TASK OBJECTIVE
Below are some records; output exactly the lines from the line with "a significant level." to the line with "The powerful breakout", both ends kept, and nothing more.

□ □ □ □ □ □ □

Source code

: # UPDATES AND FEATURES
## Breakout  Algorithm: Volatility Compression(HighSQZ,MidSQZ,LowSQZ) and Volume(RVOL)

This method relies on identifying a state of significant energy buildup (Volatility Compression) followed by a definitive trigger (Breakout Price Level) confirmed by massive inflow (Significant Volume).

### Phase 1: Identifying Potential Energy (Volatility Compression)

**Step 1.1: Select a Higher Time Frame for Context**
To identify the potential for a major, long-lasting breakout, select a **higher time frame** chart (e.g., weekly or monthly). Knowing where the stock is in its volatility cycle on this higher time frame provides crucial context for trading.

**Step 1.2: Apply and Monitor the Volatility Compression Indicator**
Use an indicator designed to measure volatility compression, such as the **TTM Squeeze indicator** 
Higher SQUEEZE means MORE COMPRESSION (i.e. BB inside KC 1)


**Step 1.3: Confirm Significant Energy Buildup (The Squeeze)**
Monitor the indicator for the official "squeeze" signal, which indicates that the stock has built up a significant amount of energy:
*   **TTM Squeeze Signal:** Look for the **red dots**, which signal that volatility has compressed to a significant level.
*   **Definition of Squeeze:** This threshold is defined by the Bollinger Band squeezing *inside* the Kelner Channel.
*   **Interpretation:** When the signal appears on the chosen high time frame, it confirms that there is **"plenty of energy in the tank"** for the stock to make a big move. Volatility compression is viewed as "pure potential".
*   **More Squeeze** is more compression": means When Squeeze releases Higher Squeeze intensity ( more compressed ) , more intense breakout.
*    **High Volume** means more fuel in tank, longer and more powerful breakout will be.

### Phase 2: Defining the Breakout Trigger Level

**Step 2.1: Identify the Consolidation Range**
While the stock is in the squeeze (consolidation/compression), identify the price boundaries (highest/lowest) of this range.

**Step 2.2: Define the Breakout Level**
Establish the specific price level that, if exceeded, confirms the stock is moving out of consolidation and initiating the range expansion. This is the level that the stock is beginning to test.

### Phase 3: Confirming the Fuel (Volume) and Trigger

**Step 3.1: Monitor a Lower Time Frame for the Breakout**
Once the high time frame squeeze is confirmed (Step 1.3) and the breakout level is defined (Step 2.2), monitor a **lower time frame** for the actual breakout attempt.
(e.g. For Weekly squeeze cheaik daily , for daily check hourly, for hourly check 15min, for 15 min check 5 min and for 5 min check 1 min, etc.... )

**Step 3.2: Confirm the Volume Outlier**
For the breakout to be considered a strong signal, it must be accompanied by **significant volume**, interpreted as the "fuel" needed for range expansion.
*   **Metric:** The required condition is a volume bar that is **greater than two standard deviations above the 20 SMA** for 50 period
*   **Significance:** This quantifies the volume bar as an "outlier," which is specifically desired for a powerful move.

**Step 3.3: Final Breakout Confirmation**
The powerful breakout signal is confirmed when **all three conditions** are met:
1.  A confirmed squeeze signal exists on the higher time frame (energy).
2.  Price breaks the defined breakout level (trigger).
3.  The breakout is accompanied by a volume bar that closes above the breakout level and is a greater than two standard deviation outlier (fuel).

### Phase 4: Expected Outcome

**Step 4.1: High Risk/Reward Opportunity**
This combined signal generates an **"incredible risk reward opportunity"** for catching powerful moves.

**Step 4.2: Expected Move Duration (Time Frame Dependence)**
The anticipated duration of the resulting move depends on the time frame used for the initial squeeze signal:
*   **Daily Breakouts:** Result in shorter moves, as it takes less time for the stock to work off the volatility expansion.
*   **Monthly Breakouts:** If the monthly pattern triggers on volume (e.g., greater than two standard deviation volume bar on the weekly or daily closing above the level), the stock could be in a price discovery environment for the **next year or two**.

□ □ □ □ □ □ □

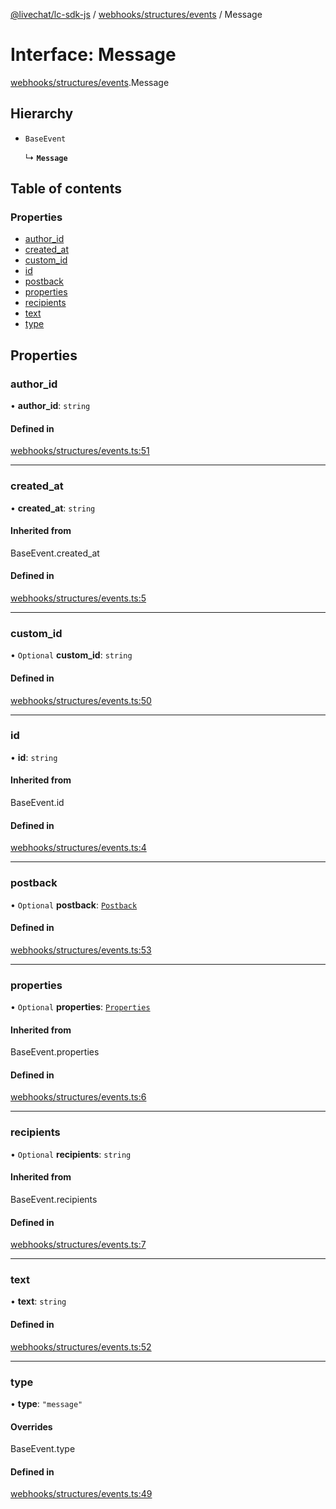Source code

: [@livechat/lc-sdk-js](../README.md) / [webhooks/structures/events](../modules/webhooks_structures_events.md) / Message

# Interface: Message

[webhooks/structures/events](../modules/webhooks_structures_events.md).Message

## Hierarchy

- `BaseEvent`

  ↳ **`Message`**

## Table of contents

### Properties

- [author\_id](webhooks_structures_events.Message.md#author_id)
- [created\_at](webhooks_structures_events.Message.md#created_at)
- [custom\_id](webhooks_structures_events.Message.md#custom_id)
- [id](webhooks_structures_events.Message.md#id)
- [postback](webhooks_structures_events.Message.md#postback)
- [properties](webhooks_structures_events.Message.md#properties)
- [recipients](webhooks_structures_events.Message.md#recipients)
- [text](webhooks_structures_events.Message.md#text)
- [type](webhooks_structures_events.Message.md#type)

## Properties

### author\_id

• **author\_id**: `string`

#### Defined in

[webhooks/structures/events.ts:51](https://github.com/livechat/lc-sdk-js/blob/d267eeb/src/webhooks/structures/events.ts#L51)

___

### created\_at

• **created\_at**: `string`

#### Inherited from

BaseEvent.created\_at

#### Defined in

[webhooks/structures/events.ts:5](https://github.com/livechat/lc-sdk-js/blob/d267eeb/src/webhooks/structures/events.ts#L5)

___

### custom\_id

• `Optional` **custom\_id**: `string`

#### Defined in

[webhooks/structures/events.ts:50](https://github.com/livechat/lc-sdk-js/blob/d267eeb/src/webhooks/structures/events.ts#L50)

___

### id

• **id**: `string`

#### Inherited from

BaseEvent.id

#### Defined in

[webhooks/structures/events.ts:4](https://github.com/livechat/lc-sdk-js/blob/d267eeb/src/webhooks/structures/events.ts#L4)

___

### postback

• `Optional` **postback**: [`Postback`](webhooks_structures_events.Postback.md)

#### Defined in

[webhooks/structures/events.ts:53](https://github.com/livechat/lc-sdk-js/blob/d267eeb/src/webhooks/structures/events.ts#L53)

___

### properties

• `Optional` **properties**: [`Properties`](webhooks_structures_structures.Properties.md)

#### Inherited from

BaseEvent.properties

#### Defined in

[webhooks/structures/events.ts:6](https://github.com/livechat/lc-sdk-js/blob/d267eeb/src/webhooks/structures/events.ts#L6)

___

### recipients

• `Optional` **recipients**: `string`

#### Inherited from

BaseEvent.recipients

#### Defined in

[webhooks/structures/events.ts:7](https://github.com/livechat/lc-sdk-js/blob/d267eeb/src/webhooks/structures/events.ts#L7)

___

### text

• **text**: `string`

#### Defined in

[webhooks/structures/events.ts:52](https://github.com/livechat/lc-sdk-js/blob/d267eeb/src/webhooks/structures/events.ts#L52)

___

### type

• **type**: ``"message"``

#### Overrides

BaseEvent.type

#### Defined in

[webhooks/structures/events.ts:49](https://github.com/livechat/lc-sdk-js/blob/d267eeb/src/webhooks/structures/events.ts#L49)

□ □ □ □ □ □ □

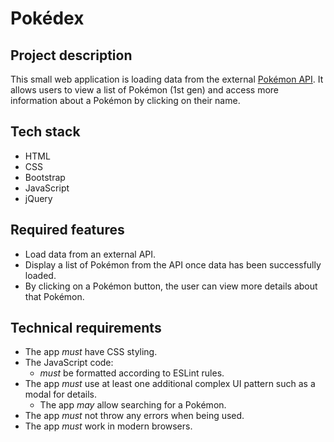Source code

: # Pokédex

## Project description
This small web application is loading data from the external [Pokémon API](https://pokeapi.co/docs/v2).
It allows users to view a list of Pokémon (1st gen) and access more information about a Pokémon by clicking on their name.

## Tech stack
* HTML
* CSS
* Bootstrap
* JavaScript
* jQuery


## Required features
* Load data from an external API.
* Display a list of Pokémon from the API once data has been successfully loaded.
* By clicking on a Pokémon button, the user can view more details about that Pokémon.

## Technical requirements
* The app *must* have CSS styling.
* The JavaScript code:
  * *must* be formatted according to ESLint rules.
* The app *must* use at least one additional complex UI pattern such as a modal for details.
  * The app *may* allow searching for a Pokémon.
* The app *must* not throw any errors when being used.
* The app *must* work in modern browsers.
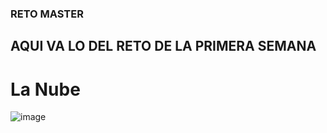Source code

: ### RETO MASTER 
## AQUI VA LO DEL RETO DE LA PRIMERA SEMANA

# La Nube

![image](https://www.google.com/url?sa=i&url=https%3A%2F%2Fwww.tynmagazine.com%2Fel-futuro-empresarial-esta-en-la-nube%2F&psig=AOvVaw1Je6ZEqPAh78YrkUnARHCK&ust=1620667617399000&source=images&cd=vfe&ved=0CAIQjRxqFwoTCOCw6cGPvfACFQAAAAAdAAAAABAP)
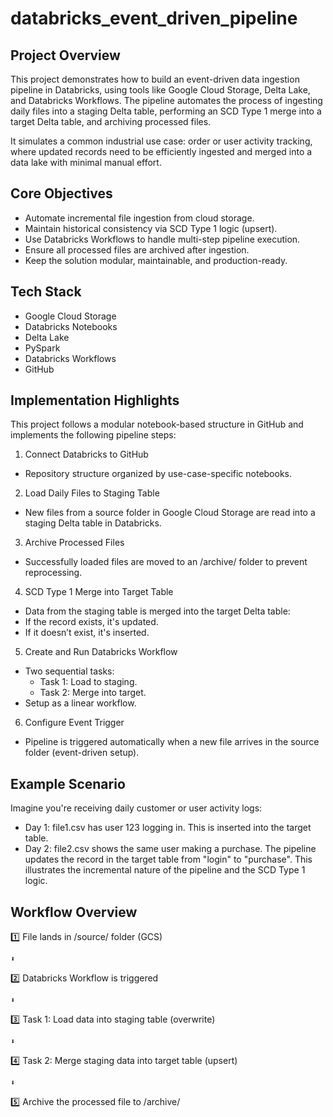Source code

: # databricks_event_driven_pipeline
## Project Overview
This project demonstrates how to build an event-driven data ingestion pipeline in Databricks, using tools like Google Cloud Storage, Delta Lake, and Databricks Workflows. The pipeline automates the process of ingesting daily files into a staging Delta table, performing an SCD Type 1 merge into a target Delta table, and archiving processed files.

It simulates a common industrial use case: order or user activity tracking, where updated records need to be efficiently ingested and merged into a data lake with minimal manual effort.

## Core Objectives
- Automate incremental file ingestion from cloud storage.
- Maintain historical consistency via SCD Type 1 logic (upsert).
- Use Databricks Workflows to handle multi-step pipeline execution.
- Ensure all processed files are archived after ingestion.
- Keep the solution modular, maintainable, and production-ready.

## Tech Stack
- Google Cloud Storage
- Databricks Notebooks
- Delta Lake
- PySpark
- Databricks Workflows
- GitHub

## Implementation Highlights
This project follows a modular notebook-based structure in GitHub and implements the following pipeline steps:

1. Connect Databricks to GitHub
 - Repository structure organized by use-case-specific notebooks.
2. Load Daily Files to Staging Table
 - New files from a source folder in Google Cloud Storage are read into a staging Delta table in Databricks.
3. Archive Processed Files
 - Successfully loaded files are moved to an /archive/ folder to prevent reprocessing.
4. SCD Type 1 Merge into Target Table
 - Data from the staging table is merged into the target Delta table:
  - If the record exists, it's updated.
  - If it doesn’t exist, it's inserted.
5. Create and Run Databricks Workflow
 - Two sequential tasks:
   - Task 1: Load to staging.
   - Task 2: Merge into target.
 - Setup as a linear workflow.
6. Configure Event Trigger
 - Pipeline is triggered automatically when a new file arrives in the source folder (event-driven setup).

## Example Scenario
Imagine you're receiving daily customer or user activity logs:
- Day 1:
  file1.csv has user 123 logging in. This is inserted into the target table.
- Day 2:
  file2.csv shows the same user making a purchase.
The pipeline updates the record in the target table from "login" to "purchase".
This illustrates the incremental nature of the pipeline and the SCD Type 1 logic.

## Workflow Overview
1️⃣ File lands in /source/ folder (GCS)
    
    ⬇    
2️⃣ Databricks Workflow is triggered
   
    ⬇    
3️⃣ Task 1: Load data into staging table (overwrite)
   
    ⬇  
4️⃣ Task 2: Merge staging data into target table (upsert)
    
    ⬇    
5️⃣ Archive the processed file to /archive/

□ □ □ □ □ □ □

WRITTEN RESPONSE
*   **TTM Squeeze Signal:** Look for the **red dots**, which signal that volatility has compressed to a significant level.
*   **Definition of Squeeze:** This threshold is defined by the Bollinger Band squeezing *inside* the Kelner Channel.
*   **Interpretation:** When the signal appears on the chosen high time frame, it confirms that there is **"plenty of energy in the tank"** for the stock to make a big move. Volatility compression is viewed as "pure potential".
*   **More Squeeze** is more compression": means When Squeeze releases Higher Squeeze intensity ( more compressed ) , more intense breakout.
*    **High Volume** means more fuel in tank, longer and more powerful breakout will be.

### Phase 2: Defining the Breakout Trigger Level

**Step 2.1: Identify the Consolidation Range**
While the stock is in the squeeze (consolidation/compression), identify the price boundaries (highest/lowest) of this range.

**Step 2.2: Define the Breakout Level**
Establish the specific price level that, if exceeded, confirms the stock is moving out of consolidation and initiating the range expansion. This is the level that the stock is beginning to test.

### Phase 3: Confirming the Fuel (Volume) and Trigger

**Step 3.1: Monitor a Lower Time Frame for the Breakout**
Once the high time frame squeeze is confirmed (Step 1.3) and the breakout level is defined (Step 2.2), monitor a **lower time frame** for the actual breakout attempt.
(e.g. For Weekly squeeze cheaik daily , for daily check hourly, for hourly check 15min, for 15 min check 5 min and for 5 min check 1 min, etc.... )

**Step 3.2: Confirm the Volume Outlier**
For the breakout to be considered a strong signal, it must be accompanied by **significant volume**, interpreted as the "fuel" needed for range expansion.
*   **Metric:** The required condition is a volume bar that is **greater than two standard deviations above the 20 SMA** for 50 period
*   **Significance:** This quantifies the volume bar as an "outlier," which is specifically desired for a powerful move.

**Step 3.3: Final Breakout Confirmation**
The powerful breakout signal is confirmed when **all three conditions** are met:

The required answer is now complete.